In [1]:
!pip install pyspark
!pip install findspark



In [2]:
import findspark
from pyspark import SparkContext, SparkConf
from pyspark.sql import SparkSession
from pyspark.sql.functions import col, expr, when
from pyspark.sql import functions as F
from pyspark.sql.types import StructType, StructField, StringType, IntegerType, FloatType
findspark.init()

In [3]:
# Creating a spark context class
sc = SparkContext()

# Creating a spark session
spark = (SparkSession.builder
                     .appName("Python Spark DataFrames basic example")
                     .config("spark.some.config.option", "some-value")
                     .getOrCreate())

In [4]:
airport_schema = StructType([
    StructField('faa', StringType(), True),
    StructField('name', StringType(), True),
    StructField('lat', FloatType(), True),
    StructField('lon', FloatType(), True),
    StructField('alt', IntegerType(), True),
    StructField('tz', FloatType(), True),
    StructField('dst', StringType(), True)
])

df_airport = (spark.read.schema(airport_schema)
                       .option('header', 'true')
                       .csv('airports.csv'))

df_airport.printSchema()

AnalysisException: Path does not exist: file:/C:/Users/macalbuq/airports.csv

In [None]:
# Criar o restante das linhas depois para testar todas as regras;
def rows_for_test(df):
    vals = [
        (None, None, None, None, None, None, None),
        ('', '', '', '', '', '', ''),
        ('AAA', None, None, '-80.Aa6195833', '1044Aa'),
    ]

    new_rows = spark.createDataFrame(vals, df.columns)
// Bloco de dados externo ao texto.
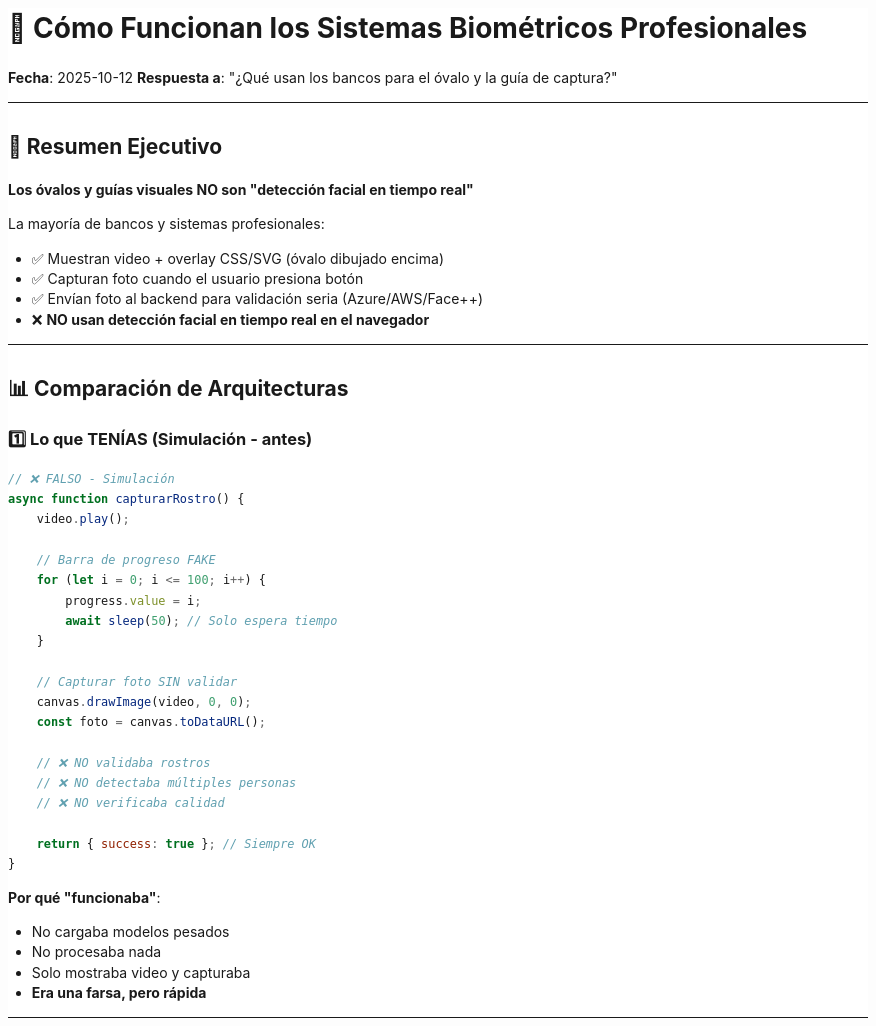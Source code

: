 # 🏦 Cómo Funcionan los Sistemas Biométricos Profesionales

**Fecha**: 2025-10-12
**Respuesta a**: "¿Qué usan los bancos para el óvalo y la guía de captura?"

---

## 🎯 Resumen Ejecutivo

**Los óvalos y guías visuales NO son "detección facial en tiempo real"**

La mayoría de bancos y sistemas profesionales:
- ✅ Muestran video + overlay CSS/SVG (óvalo dibujado encima)
- ✅ Capturan foto cuando el usuario presiona botón
- ✅ Envían foto al backend para validación seria (Azure/AWS/Face++)
- ❌ **NO usan detección facial en tiempo real en el navegador**

---

## 📊 Comparación de Arquitecturas

### 1️⃣ Lo que TENÍAS (Simulación - antes)

```javascript
// ❌ FALSO - Simulación
async function capturarRostro() {
    video.play();

    // Barra de progreso FAKE
    for (let i = 0; i <= 100; i++) {
        progress.value = i;
        await sleep(50); // Solo espera tiempo
    }

    // Capturar foto SIN validar
    canvas.drawImage(video, 0, 0);
    const foto = canvas.toDataURL();

    // ❌ NO validaba rostros
    // ❌ NO detectaba múltiples personas
    // ❌ NO verificaba calidad

    return { success: true }; // Siempre OK
}
```

**Por qué "funcionaba"**:
- No cargaba modelos pesados
- No procesaba nada
- Solo mostraba video y capturaba
- **Era una farsa, pero rápida**

---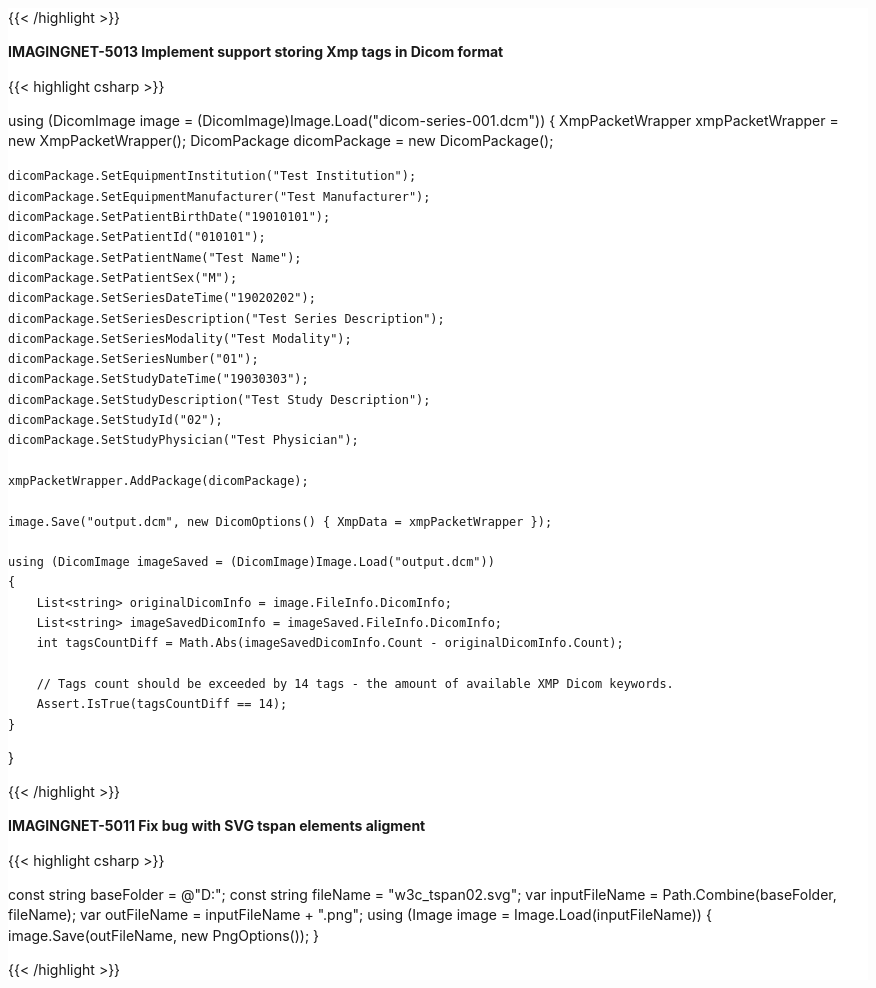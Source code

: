 {{< /highlight >}}

**IMAGINGNET-5013 Implement support storing Xmp tags in Dicom format**

{{< highlight csharp >}}

using (DicomImage image = (DicomImage)Image.Load("dicom-series-001.dcm"))
{
    XmpPacketWrapper xmpPacketWrapper = new XmpPacketWrapper();
    DicomPackage dicomPackage = new DicomPackage();

    dicomPackage.SetEquipmentInstitution("Test Institution");
    dicomPackage.SetEquipmentManufacturer("Test Manufacturer");
    dicomPackage.SetPatientBirthDate("19010101");
    dicomPackage.SetPatientId("010101");
    dicomPackage.SetPatientName("Test Name");
    dicomPackage.SetPatientSex("M");
    dicomPackage.SetSeriesDateTime("19020202");
    dicomPackage.SetSeriesDescription("Test Series Description");
    dicomPackage.SetSeriesModality("Test Modality");
    dicomPackage.SetSeriesNumber("01");
    dicomPackage.SetStudyDateTime("19030303");
    dicomPackage.SetStudyDescription("Test Study Description");
    dicomPackage.SetStudyId("02");
    dicomPackage.SetStudyPhysician("Test Physician");

    xmpPacketWrapper.AddPackage(dicomPackage);

    image.Save("output.dcm", new DicomOptions() { XmpData = xmpPacketWrapper });

    using (DicomImage imageSaved = (DicomImage)Image.Load("output.dcm"))
    {
        List<string> originalDicomInfo = image.FileInfo.DicomInfo;
        List<string> imageSavedDicomInfo = imageSaved.FileInfo.DicomInfo;
        int tagsCountDiff = Math.Abs(imageSavedDicomInfo.Count - originalDicomInfo.Count);

        // Tags count should be exceeded by 14 tags - the amount of available XMP Dicom keywords.
        Assert.IsTrue(tagsCountDiff == 14);
    }
}

{{< /highlight >}}

**IMAGINGNET-5011 Fix bug with SVG tspan elements aligment**

{{< highlight csharp >}}

const string baseFolder = @"D:\";
const string fileName = "w3c_tspan02.svg";
var inputFileName = Path.Combine(baseFolder, fileName);
var outFileName = inputFileName + ".png";
using (Image image = Image.Load(inputFileName))
{
    image.Save(outFileName, new PngOptions());
}

{{< /highlight >}}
    df = df.union(new_rows)
    
    return df

df_airport = rows_for_test(df_airport)

### Airport - Perguntas

#### Pergunta 1

In [None]:
df_airport = df_airport.withColumn("qa_faa", (
               F.when(
                     (F.col('faa').isNull()) |
                     (F.col('faa') == '') |
                     (F.col('faa').rlike('\t') |
                     (F.col('faa').rlike(' +'))), 'M')
                .when(
                     (F.length(F.col('faa')) < 3) & 
                     (F.length(F.col('faa')) > 5) &
                     ((F.col('faa').rlike('^[a-zA-Z ]*$')) | (F.col('faa').rlike('\d*$'))), 'F')
                ))

df_airport.show(5)

#### Pergunta 2

In [None]:
qa_name_column = F.when((F.col('name').isNull()) | (F.col('name') == ''), 'M')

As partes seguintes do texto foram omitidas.